Hasta el último hombre
Tras un día de incesante cabalgar ladera arriba, a través de un terreno árido, polvoriento y abrupto, Juan Isbel se apeó de su caballo para acampar en la linde de un bosque de cedros junto a un barranco roqueño rodeado de sauces y álamos, donde estaba seguro de hallar agua y hierba.
Las bestias estaban cansinas, sobre todo la acémila, que había llevado pesada carga, y con un relincho tumbáronse al suelo para revolcarse en el polvo. El mismo Juan experimentó cierto alivio al quirarse los zahones.

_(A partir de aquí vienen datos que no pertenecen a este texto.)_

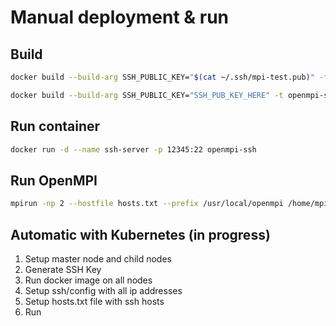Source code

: # Manual deployment & run

## Build
```bash
docker build --build-arg SSH_PUBLIC_KEY="$(cat ~/.ssh/mpi-test.pub)" -t openmpi-ssh .
```

```bash
docker build --build-arg SSH_PUBLIC_KEY="SSH_PUB_KEY_HERE" -t openmpi-ssh .
```

## Run container
```bash
docker run -d --name ssh-server -p 12345:22 openmpi-ssh
```

## Run OpenMPI
```bash
mpirun -np 2 --hostfile hosts.txt --prefix /usr/local/openmpi /home/mpiuser/distributed
```


## Automatic with Kubernetes (in progress)
1. Setup master node and child nodes
2. Generate SSH Key
3. Run docker image on all nodes
4. Setup ssh/config with all ip addresses
5. Setup hosts.txt file with ssh hosts
6. Run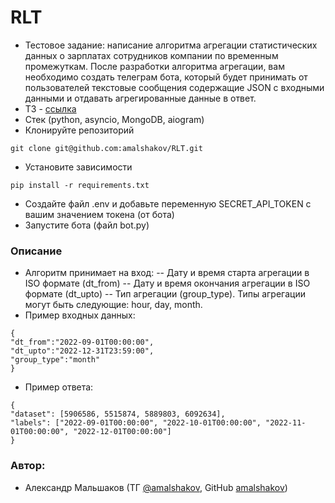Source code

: # RLT
- Тестовое задание: написание алгоритма агрегации статистических данных о зарплатах сотрудников компании по временным промежуткам. После разработки алгоритма агрегации, вам необходимо создать телеграм бота, который будет принимать от пользователей текстовые сообщения содержащие JSON с входными данными и отдавать агрегированные данные в ответ.
- ТЗ - [ссылка](https://docs.google.com/document/d/14DcCb6Pj3PNsFqJzaS_hAhyePqRXF6uvmTzobp_G8PM/edit)
- Стек (python, asyncio, MongoDB, aiogram)
- Клонируйте репозиторий
```
git clone git@github.com:amalshakov/RLT.git
```
- Установите зависимости
```
pip install -r requirements.txt
```
- Создайте файл .env и добавьте переменную SECRET_API_TOKEN с вашим значением токена (от бота)
- Запустите бота (файл bot.py)
### Описание
- Алгоритм принимает на вход:
-- Дату и время старта агрегации в ISO формате (dt_from)
-- Дату и время окончания агрегации в ISO формате (dt_upto)
-- Тип агрегации (group_type). Типы агрегации могут быть следующие: hour, day, month.
- Пример входных данных:
```
{
"dt_from":"2022-09-01T00:00:00",
"dt_upto":"2022-12-31T23:59:00",
"group_type":"month"
}
```
- Пример ответа:
```
{
"dataset": [5906586, 5515874, 5889803, 6092634],
"labels": ["2022-09-01T00:00:00", "2022-10-01T00:00:00", "2022-11-01T00:00:00", "2022-12-01T00:00:00"]
}
```
### Автор:
- Александр Мальшаков (ТГ [@amalshakov](https://t.me/amalshakov), GitHub [amalshakov](https://github.com/amalshakov/))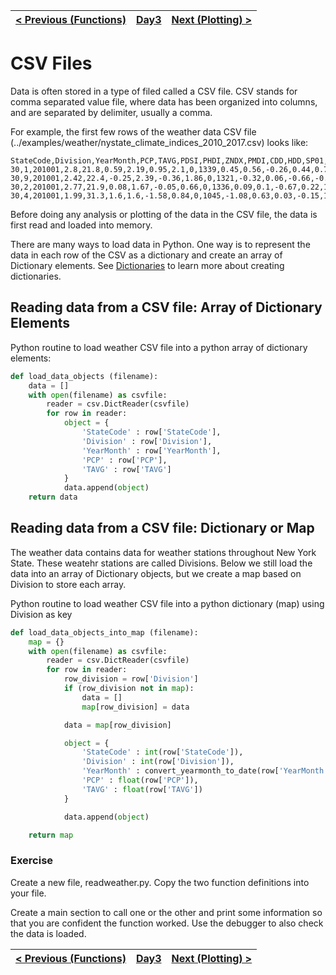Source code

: [< Previous (Functions)](TemperatureConversion.md) | [Day3](../README.md)| [Next (Plotting) >](SimplePlotting.md) |
|----|----|----|
# CSV Files

Data is often stored in a type of filed called a CSV file. CSV stands for comma separated value file, where data has been organized into columns, and are separated by delimiter, usually a comma.

For example, the first few rows of the weather data CSV file (../examples/weather/nystate_climate_indices_2010_2017.csv) looks like:
```
StateCode,Division,YearMonth,PCP,TAVG,PDSI,PHDI,ZNDX,PMDI,CDD,HDD,SP01,SP02,SP03,SP06,SP09,SP12,SP24,TMIN,TMAX
30,1,201001,2.8,21.8,0.59,2.19,0.95,2.1,0,1339,0.45,0.56,-0.26,0.44,0.75,0.41,1.01,14.5,29.2
30,9,201001,2.42,22.4,-0.25,2.39,-0.36,1.86,0,1321,-0.32,0.06,-0.66,-0.08,0.51,0.51,1.52,16,28.8
30,2,201001,2.77,21.9,0.08,1.67,-0.05,0.66,0,1336,0.09,0.1,-0.67,0.22,1.1,0.5,1.07,14.2,29.5
30,4,201001,1.99,31.3,1.6,1.6,-1.58,0.84,0,1045,-1.08,0.63,0.03,-0.15,1.1,0.47,0.84,24.2,38.3

```

Before doing any analysis or plotting of the data in the CSV file, the data is first read and loaded into memory.

There are many ways to load data in Python. One way is to represent the data in each row of the CSV as a dictionary and create an array of Dictionary elements. See [Dictionaries](../Day2/Dictionaries.md) to learn more about creating dictionaries.

## Reading data from a CSV file: Array of Dictionary Elements

Python routine to load weather CSV file into a python array of dictionary elements:
```python
def load_data_objects (filename):
    data = []
    with open(filename) as csvfile:
        reader = csv.DictReader(csvfile)
        for row in reader:
            object = {
                'StateCode' : row['StateCode'],
                'Division' : row['Division'],
                'YearMonth' : row['YearMonth'],
                'PCP' : row['PCP'],
                'TAVG' : row['TAVG']
            }
            data.append(object)
    return data
```


## Reading data from a CSV file: Dictionary or Map

The weather data contains data for weather stations throughout New York State. These weatehr stations are called Divisions. Below we still load the data into an array of Dictionary objects, but we create a map based on Division to store each array.

Python routine to load weather CSV file into a python dictionary (map) using Division as key
```python
def load_data_objects_into_map (filename):
    map = {}
    with open(filename) as csvfile:
        reader = csv.DictReader(csvfile)
        for row in reader:
            row_division = row['Division']
            if (row_division not in map):
                data = []
                map[row_division] = data

            data = map[row_division]

            object = {
                'StateCode' : int(row['StateCode']),
                'Division' : int(row['Division']),
                'YearMonth' : convert_yearmonth_to_date(row['YearMonth']),
                'PCP' : float(row['PCP']),
                'TAVG' : float(row['TAVG'])
            }

            data.append(object)

    return map
```

### Exercise

Create a new file, readweather.py. Copy the two function definitions into your file.

Create a main section to call one or the other and print some information so that you are confident the function worked. Use the debugger to also check the data is loaded.


[< Previous (Functions)](TemperatureConversion.md) | [Day3](../README.md)| [Next (Plotting) >](SimplePlotting.md) |
|----|----|----|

No estaba acostumbrado a las jornadas calurosas, deslumbrantes y polvorientas de la región del desierto. Se echó cuan largo era junto al diminuto arroyo de agua cristalina y bebió para calmar la ardiente sed que sentía. El agua era fresca, mas tenía un gusto ácido, un sabor amargo, alcalino, que le repugnaba. Desde que saliera del Estado de Oregón no había gustado agua fresca, clara y dulce, y lo echaba de menos, lo mismo que añoraba los majestuosos y umbríos bosques que tanto llegara a amar. Aquella selvática e interminable Arizona parecía más adecuada para provocar el odio.